Work item:
When a line of the listing below has the string "Services" in it, copy that line.

Start of Data records

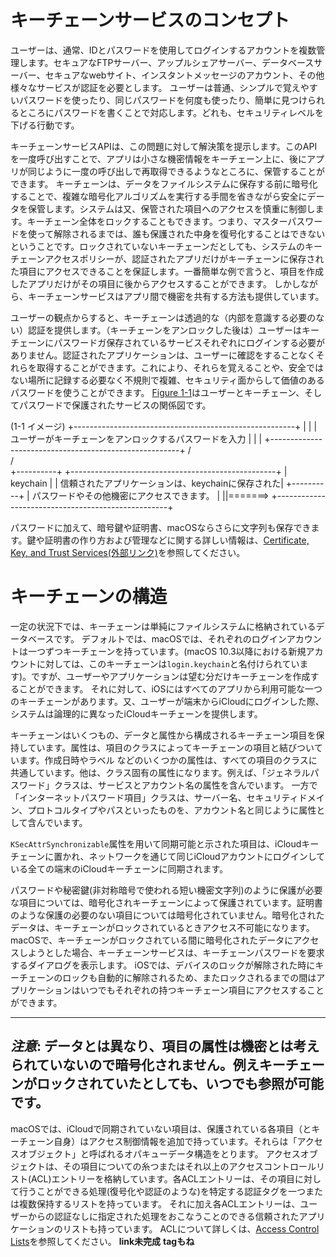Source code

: 
# キーチェーンサービスのコンセプト

ユーザーは、通常、IDとパスワードを使用してログインするアカウントを複数管理します。セキュアなFTPサーバー、アップルシェアサーバー、データベースサーバー、セキュアなwebサイト、インスタントメッセージのアカウント、その他様々なサービスが認証を必要とします。
ユーザーは普通、シンプルで覚えやすいパスワードを使ったり、同じパスワードを何度も使ったり、簡単に見つけられるところにパスワードを書くことで対応します。どれも、セキュリティレベルを下げる行動です。

キーチェーンサービスAPIは、この問題に対して解決策を提示します。このAPIを一度呼び出すことで、アプリは小さな機密情報をキーチェーン上に、後にアプリが同じように一度の呼び出しで再取得できるようなところに、保管することができます。
キーチェーンは、データをファイルシステムに保存する前に暗号化することで、複雑な暗号化アルゴリズムを実行する手間を省きながら安全にデータを保管します。システムは又、保管された項目へのアクセスを慎重に制御します。キーチェーン全体をロックすることもできます。つまり、マスターパスワードを使って解除されるまでは、誰も保護された中身を復号化することはできないということです。ロックされていないキーチェーンだとしても、システムのキーチェーンアクセスポリシーが、認証されたアプリだけがキーチェーンに保存された項目にアクセスできることを保証します。一番簡単な例で言うと、項目を作成したアプリだけがその項目に後からアクセスすることができます。
しかしながら、キーチェーンサービスはアプリ間で機密を共有する方法も提供しています。

ユーザーの観点からすると、キーチェーンは透過的な（内部を意識する必要のない）認証を提供します。（キーチェーンをアンロックした後は）ユーザーはキーチェーンにパスワードガ保存されているサービスそれぞれにログインする必要がありません。認証されたアプリケーションは、ユーザーに確認をすることなくそれらを取得することができます。これにより、それらを覚えることや、安全ではない場所に記録する必要なく不規則で複雑、セキュリティ面からして価値のあるパスワードを使うことができます。
 [Figure 1-1](https://developer.apple.com/library/content/documentation/Security/Conceptual/keychainServConcepts/02concepts/concepts.html#//apple_ref/doc/uid/TP30000897-CH204-CJBBFJHD)はユーザーとキーチェーン、そしてパスワードで保護されたサービスの関係図です。

(1-1 イメージ)
+-------------------------------------------------------+
|                                                       |
|ユーザーがキーチェーンをアンロックするパスワードを入力 |
|                                                       |
+-------------------------------------------------------+
          /     \
         /       \
        +----------+  +---------------------------------------------------+ 
        | keychain |  | 信頼されたアプリケーションは、keychainに保存された|
        +----------+  | パスワードやその他機密にアクセスできます。        |
           ||=======> +---------------------------------------------------+

パスワードに加えて、暗号鍵や証明書、macOSならさらに文字列も保存できます。鍵や証明書の作り方および管理などに関する詳しい情報は、[Certificate, Key, and Trust Services(外部リンク)](https://developer.apple.com/documentation/security/certificate_key_and_trust_services)を参照してください。


# キーチェーンの構造

一定の状況下では、キーチェーンは単純にファイルシステムに格納されているデータベースです。
デフォルトでは、macOSでは、それぞれのログインアカウントは一つずつキーチェーンを持っています。(macOS 10.3以降における新規アカウントに対しては、このキーチェーンは`login.keychain`と名付けられています)。ですが、ユーザーやアプリケーションは望む分だけキーチェーンを作成することができます。
それに対して、iOSにはすべてのアプリから利用可能な一つのキーチェーンがあります。又、ユーザーが端末からiCloudにログインした際、システムは論理的に異なったiCloudキーチェーンを提供します。

キーチェーンはいくつもの、データと属性から構成されるキーチェーン項目を保持しています。属性は、項目のクラスによってキーチェーンの項目と結びついています。作成日時やラベル
などのいくつかの属性は、すべての項目のクラスに共通しています。他は、クラス固有の属性になります。例えば、「ジェネラルパスワード」クラスは、サービスとアカウント名の属性を含んでいます。
一方で「インターネットパスワード項目」クラスは、サーバー名、セキュリティドメイン、プロトコルタイプやパスといったものを、アカウント名と同じように属性として含んでいます。

`KSecAttrSynchronizable`属性を用いて同期可能と示された項目は、iCloudキーチェーンに置かれ、ネットワークを通じて同じiCloudアカウントにログインしている全ての端末のiCloudキーチェーンに同期されます。

パスワードや秘密鍵(非対称暗号で使われる短い機密文字列)のように保護が必要な項目については、暗号化されキーチェーンによって保護されています。証明書のような保護の必要のない項目については暗号化されていません。暗号化されたデータは、キーチェーンがロックされているときアクセス不可能になります。
macOSで、キーチェーンがロックされている間に暗号化されたデータにアクセスしようとした場合、キーチェーンサービスは、キーチェーンパスワードを要求するダイアログを表示します。
iOSでは、デバイスのロックが解除された時にキーチェーンのロックも自動的に解除されるため、またロックされるまでの間はアプリケーションはいつでもそれぞれの持つキーチェーン項目にアクセスすることができます。

 --------------------------------------
*注意*: データとは異なり、項目の属性は機密とは考えられていないので暗号化されません。例えキーチェーンがロックされていたとしても、いつでも参照が可能です。
 --------------------------------------

macOSでは、iCloudで同期されていない項目は、保護されている各項目（とキーチェーン自身）はアクセス制御情報を追加で持っています。それらは「アクセスオブジェクト」と呼ばれるオパキューデータ構造をとります。
アクセスオブジェクトは、その項目についての糸つまたはそれ以上のアクセスコントロールリスト(ACL)エントリーを格納しています。各ACLエントリーは、その項目に対して行うことができる処理(復号化や認証のような)を特定する認証タグを一つまたは複数保持するリストを持っています。
それに加え各ACLエントリーは、ユーザーからの認証なしに指定された処理をおこなうことのできる信頼されたアプリケーションのリストも持っています。
ACLについて詳しくは、[Access Control Lists](https://github.com/Cj-bc/translation-keychain-doc/blob/master/keychain-Services-Concepts/about.md#L           )を参照してください。
**link未完成** **tagもね**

End of Data records

Your solution:
パスワードに加えて、暗号鍵や証明書、macOSならさらに文字列も保存できます。鍵や証明書の作り方および管理などに関する詳しい情報は、[Certificate, Key, and Trust Services(外部リンク)](https://developer.apple.com/documentation/security/certificate_key_and_trust_services)を参照してください。
ACLについて詳しくは、[Access Control Lists](https://github.com/Cj-bc/translation-keychain-doc/blob/master/keychain-Services-Concepts/about.md#L           )を参照してください。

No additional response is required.